Selon Euronews, Netanyahu était en défense du traitement de son gouvernement des fonds du Qatar transférés à Gaza avant les attaques du Hamas d'octobre 2023. Il a affirmé que les transferts servaient à des fins humanitaires et ont eu le soutien des agences de sécurité israéliennes. Ce sont ses explications de la politique antérieure, plutôt que des résultats indépendamment établis sur l'utilisation éventuelle de l'argent.
L’engagement écrit de Washington
La politique américaine pertinente est définie dans l'Ordre exécutif 14353, signé le 29 septembre 2025. Il identifie l'hébergement de Qatar des forces américaines et son travail de médiation comme des raisons pour protéger le pays contre les attaques extérieures. Selon l'ordre, un attentat armé sur le territoire du Qatar, la souveraineté ou l'infrastructure critique menacerait la paix et la sécurité américaines.
Le document prévoit des mesures diplomatiques et économiques légales et des actions militaires si nécessaire. Il dirige également la planification conjointe de la contingence et la coopération continue avec le Qatar sur la médiation. La mise en œuvre reste soumise à la législation applicable et aux attributions disponibles. Ces dispositions établissent l’étendue et les limites d’un engagement politique écrit ; elles ne devraient pas être lues comme preuve que Washington a ordonné une nouvelle réponse militaire à l’interview.
Un conflit de souveraineté
La sécurité du Qatar est également dans une position diplomatique européenne séparée. Dans un communiqué du 12 juillet, la Grande-Bretagne, la France et l'Allemagne condamnent les attaques iraniennes contre les pays régionaux, y compris le Qatar, et sur les transports commerciaux dans le littoral d'Hormuz. Ils ont soutenu la souveraineté territoriale, la liberté de navigation et les négociations renouvelées. Cette déclaration antérieure fournit un contexte régional, sans confirmer toute nouvelle attaque ou réponse associée aux dernières remarques de Netanyahu.

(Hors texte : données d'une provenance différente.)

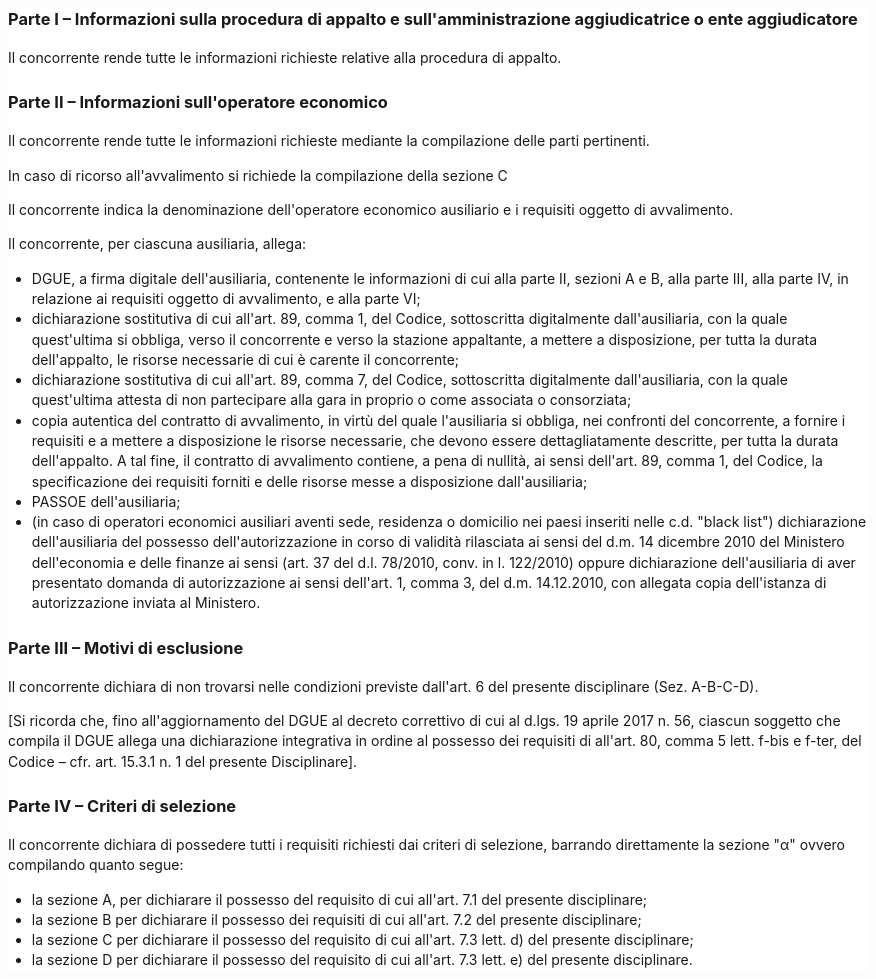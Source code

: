 ### Parte I – Informazioni sulla procedura di appalto e sull'amministrazione aggiudicatrice o ente aggiudicatore
Il concorrente rende tutte le informazioni richieste relative alla procedura di appalto.

### Parte II – Informazioni sull'operatore economico
Il concorrente rende tutte le informazioni richieste mediante la compilazione delle parti pertinenti.

In caso di ricorso all'avvalimento si richiede la compilazione della sezione C

Il concorrente indica la denominazione dell'operatore economico ausiliario e i requisiti oggetto di avvalimento.

Il concorrente, per ciascuna ausiliaria, allega:
- DGUE, a firma digitale dell'ausiliaria, contenente le informazioni di cui alla parte II, sezioni A e B, alla parte III, alla parte IV, in relazione ai requisiti oggetto di avvalimento, e alla parte VI;
- dichiarazione sostitutiva di cui all'art. 89, comma 1, del Codice, sottoscritta digitalmente dall'ausiliaria, con la quale quest'ultima si obbliga, verso il concorrente e verso la stazione appaltante, a mettere a disposizione, per tutta la durata dell'appalto, le risorse necessarie di cui è carente il concorrente;
- dichiarazione sostitutiva di cui all'art. 89, comma 7, del Codice, sottoscritta digitalmente dall'ausiliaria, con la quale quest'ultima attesta di non partecipare alla gara in proprio o come associata o consorziata;
- copia autentica del contratto di avvalimento, in virtù del quale l'ausiliaria si obbliga, nei confronti del concorrente, a fornire i requisiti e a mettere a disposizione le risorse necessarie, che devono essere dettagliatamente descritte, per tutta la durata dell'appalto. A tal fine, il contratto di avvalimento contiene, a pena di nullità, ai sensi dell'art. 89, comma 1, del Codice, la specificazione dei requisiti forniti e delle risorse messe a disposizione dall'ausiliaria;
- PASSOE dell'ausiliaria;
- (in caso di operatori economici ausiliari aventi sede, residenza o domicilio nei paesi inseriti nelle c.d. "black list") dichiarazione dell'ausiliaria del possesso dell'autorizzazione in corso di validità rilasciata ai sensi del d.m. 14 dicembre 2010 del Ministero dell'economia e delle finanze ai sensi (art. 37 del d.l. 78/2010, conv. in l. 122/2010) oppure dichiarazione dell'ausiliaria di aver presentato domanda di autorizzazione ai sensi dell'art. 1, comma 3, del d.m. 14.12.2010, con allegata copia dell'istanza di autorizzazione inviata al Ministero.

### Parte III – Motivi di esclusione
Il concorrente dichiara di non trovarsi nelle condizioni previste dall'art. 6 del presente disciplinare (Sez. A-B-C-D).

[Si ricorda che, fino all'aggiornamento del DGUE al decreto correttivo di cui al d.lgs. 19 aprile 2017 n. 56, ciascun soggetto che compila il DGUE allega una dichiarazione integrativa in ordine al possesso dei requisiti di all'art. 80, comma 5 lett. f-bis e f-ter, del Codice – cfr. art. 15.3.1 n. 1 del presente Disciplinare].

### Parte IV – Criteri di selezione
Il concorrente dichiara di possedere tutti i requisiti richiesti dai criteri di selezione, barrando direttamente la sezione "α" ovvero compilando quanto segue:
- la sezione A, per dichiarare il possesso del requisito di cui all'art. 7.1 del presente disciplinare;
- la sezione B per dichiarare il possesso dei requisiti di cui all'art. 7.2 del presente disciplinare;
- la sezione C per dichiarare il possesso del requisito di cui all'art. 7.3 lett. d) del presente disciplinare;
- la sezione D per dichiarare il possesso del requisito di cui all'art. 7.3 lett. e) del presente disciplinare.
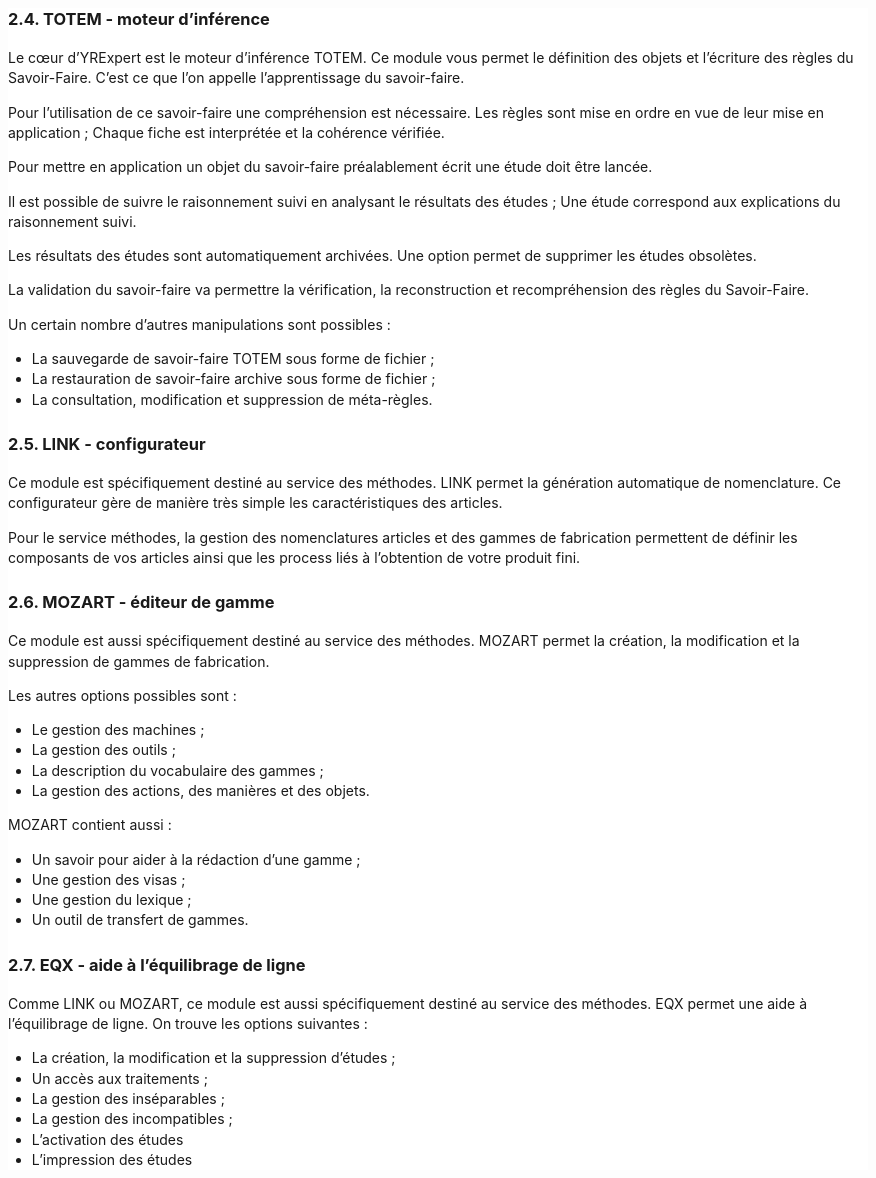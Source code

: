 ### 2.4. TOTEM - moteur d’inférence

Le cœur d’YRExpert est le moteur d’inférence TOTEM. Ce module vous permet le définition des objets et l’écriture des règles du Savoir-Faire. C’est ce que l’on appelle l’apprentissage du savoir-faire.

Pour l’utilisation de ce savoir-faire une compréhension est nécessaire. Les règles sont mise en ordre en vue de leur mise en application ; Chaque fiche est interprétée et la cohérence vérifiée.

Pour mettre en application un objet du savoir-faire préalablement écrit une étude doit être lancée.

Il est possible de suivre le raisonnement suivi en analysant le résultats des études ; Une étude correspond aux explications du raisonnement suivi.

Les résultats des études sont automatiquement archivées. Une option permet de supprimer les études obsolètes.

La validation du savoir-faire va permettre la vérification, la reconstruction et recompréhension des règles du Savoir-Faire.

Un certain nombre d’autres manipulations sont possibles :
- La sauvegarde de savoir-faire TOTEM sous forme de fichier ;
- La restauration de savoir-faire archive sous forme de fichier ;
- La consultation, modification et suppression de méta-règles.

### 2.5. LINK - configurateur

Ce module est spécifiquement destiné au service des méthodes. LINK permet la génération automatique de nomenclature. Ce configurateur gère de manière très simple les caractéristiques des articles.

Pour le service méthodes, la gestion des nomenclatures articles et des gammes de fabrication permettent de définir les composants de vos articles ainsi que les process liés à l’obtention de votre produit fini.

### 2.6. MOZART - éditeur de gamme

Ce module est aussi spécifiquement destiné au service des méthodes. MOZART permet la création, la modification et la suppression de gammes de fabrication.

Les autres options possibles sont :
- Le gestion des machines ;
- La gestion des outils ;
- La description du vocabulaire des gammes ;
- La gestion des actions, des manières et des objets.

MOZART contient aussi :
- Un savoir pour aider à la rédaction d’une gamme ;
- Une gestion des visas ;
- Une gestion du lexique ;
- Un outil de transfert de gammes.

### 2.7. EQX - aide à l’équilibrage de ligne

Comme LINK ou MOZART, ce module est aussi spécifiquement destiné au service des méthodes. EQX permet une aide à l’équilibrage de ligne. On trouve les options suivantes :
- La création, la modification et la suppression d’études ;
- Un accès aux traitements ;
- La gestion des inséparables ;
- La gestion des incompatibles ;
- L’activation des études
- L’impression des études
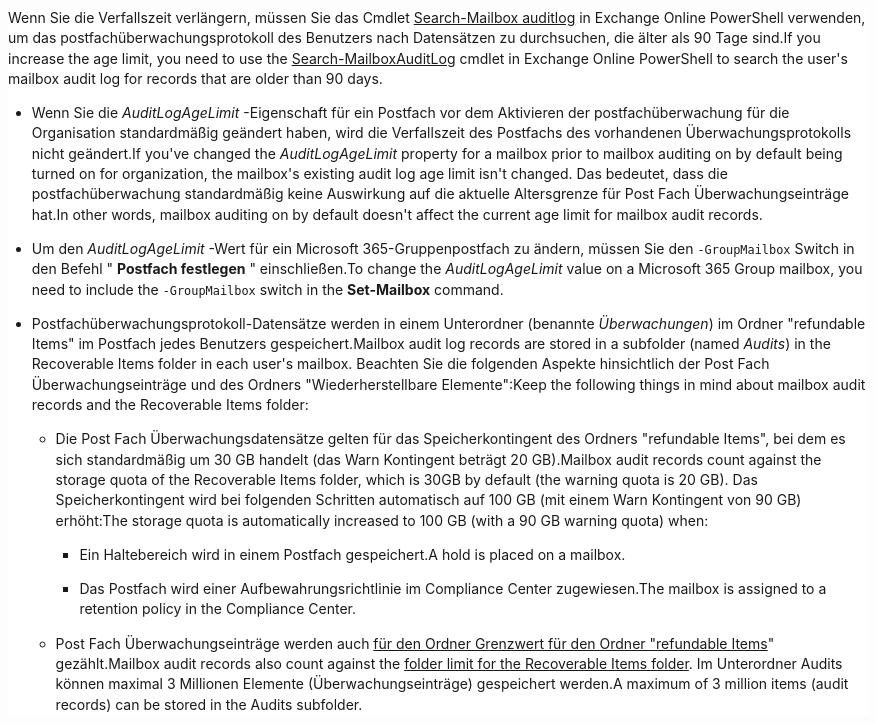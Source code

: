   <span data-ttu-id="3c275-421">Wenn Sie die Verfallszeit verlängern, müssen Sie das Cmdlet [Search-Mailbox auditlog](https://docs.microsoft.com/powershell/module/exchange/search-mailboxauditlog) in Exchange Online PowerShell verwenden, um das postfachüberwachungsprotokoll des Benutzers nach Datensätzen zu durchsuchen, die älter als 90 Tage sind.</span><span class="sxs-lookup"><span data-stu-id="3c275-421">If you increase the age limit, you need to use the [Search-MailboxAuditLog](https://docs.microsoft.com/powershell/module/exchange/search-mailboxauditlog) cmdlet in Exchange Online PowerShell to search the user's mailbox audit log for records that are older than 90 days.</span></span>

- <span data-ttu-id="3c275-422">Wenn Sie die *AuditLogAgeLimit* -Eigenschaft für ein Postfach vor dem Aktivieren der postfachüberwachung für die Organisation standardmäßig geändert haben, wird die Verfallszeit des Postfachs des vorhandenen Überwachungsprotokolls nicht geändert.</span><span class="sxs-lookup"><span data-stu-id="3c275-422">If you've changed the *AuditLogAgeLimit* property for a mailbox prior to mailbox auditing on by default being turned on for organization, the mailbox's existing audit log age limit isn't changed.</span></span> <span data-ttu-id="3c275-423">Das bedeutet, dass die postfachüberwachung standardmäßig keine Auswirkung auf die aktuelle Altersgrenze für Post Fach Überwachungseinträge hat.</span><span class="sxs-lookup"><span data-stu-id="3c275-423">In other words, mailbox auditing on by default doesn't affect the current age limit for mailbox audit records.</span></span>

- <span data-ttu-id="3c275-424">Um den *AuditLogAgeLimit* -Wert für ein Microsoft 365-Gruppenpostfach zu ändern, müssen Sie den `-GroupMailbox` Switch in den Befehl " **Postfach festlegen** " einschließen.</span><span class="sxs-lookup"><span data-stu-id="3c275-424">To change the *AuditLogAgeLimit* value on a Microsoft 365 Group mailbox, you need to include the `-GroupMailbox` switch in the **Set-Mailbox** command.</span></span>

- <span data-ttu-id="3c275-425">Postfachüberwachungsprotokoll-Datensätze werden in einem Unterordner (benannte *Überwachungen*) im Ordner "refundable Items" im Postfach jedes Benutzers gespeichert.</span><span class="sxs-lookup"><span data-stu-id="3c275-425">Mailbox audit log records are stored in a subfolder (named *Audits*) in the Recoverable Items folder in each user's mailbox.</span></span> <span data-ttu-id="3c275-426">Beachten Sie die folgenden Aspekte hinsichtlich der Post Fach Überwachungseinträge und des Ordners "Wiederherstellbare Elemente":</span><span class="sxs-lookup"><span data-stu-id="3c275-426">Keep the following things in mind about mailbox audit records and the Recoverable Items folder:</span></span>

  - <span data-ttu-id="3c275-427">Die Post Fach Überwachungsdatensätze gelten für das Speicherkontingent des Ordners "refundable Items", bei dem es sich standardmäßig um 30 GB handelt (das Warn Kontingent beträgt 20 GB).</span><span class="sxs-lookup"><span data-stu-id="3c275-427">Mailbox audit records count against the storage quota of the Recoverable Items folder, which is 30GB by default (the warning quota is 20 GB).</span></span> <span data-ttu-id="3c275-428">Das Speicherkontingent wird bei folgenden Schritten automatisch auf 100 GB (mit einem Warn Kontingent von 90 GB) erhöht:</span><span class="sxs-lookup"><span data-stu-id="3c275-428">The storage quota is automatically increased to 100 GB (with a 90 GB warning quota) when:</span></span>

    - <span data-ttu-id="3c275-429">Ein Haltebereich wird in einem Postfach gespeichert.</span><span class="sxs-lookup"><span data-stu-id="3c275-429">A hold is placed on a mailbox.</span></span>

    - <span data-ttu-id="3c275-430">Das Postfach wird einer Aufbewahrungsrichtlinie im Compliance Center zugewiesen.</span><span class="sxs-lookup"><span data-stu-id="3c275-430">The mailbox is assigned to a retention policy in the Compliance Center.</span></span>

  - <span data-ttu-id="3c275-431">Post Fach Überwachungseinträge werden auch [für den Ordner Grenzwert für den Ordner "refundable Items](https://docs.microsoft.com/office365/servicedescriptions/exchange-online-service-description/exchange-online-limits#mailbox-folder-limits)" gezählt.</span><span class="sxs-lookup"><span data-stu-id="3c275-431">Mailbox audit records also count against the [folder limit for the Recoverable Items folder](https://docs.microsoft.com/office365/servicedescriptions/exchange-online-service-description/exchange-online-limits#mailbox-folder-limits).</span></span> <span data-ttu-id="3c275-432">Im Unterordner Audits können maximal 3 Millionen Elemente (Überwachungseinträge) gespeichert werden.</span><span class="sxs-lookup"><span data-stu-id="3c275-432">A maximum of 3 million items (audit records) can be stored in the Audits subfolder.</span></span>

La question pratique est maintenant de savoir si la renouveuse hostilité politique affecte la coopération diplomatique ou favorise une clarification formelle des engagements en matière de sécurité. Les déclarations d’Israël, du Qatar et des États-Unis contribueraient à établir cela. Pour le moment, le développement vérifié est renouvelé rhetoriquement sur une confrontation antérieure. Le matériel révisé n’établit ni une nouvelle grève au Qatar ni un cessez-le-feu récemment convenu, et ne fournit aucune base pour traiter ni comme imminent.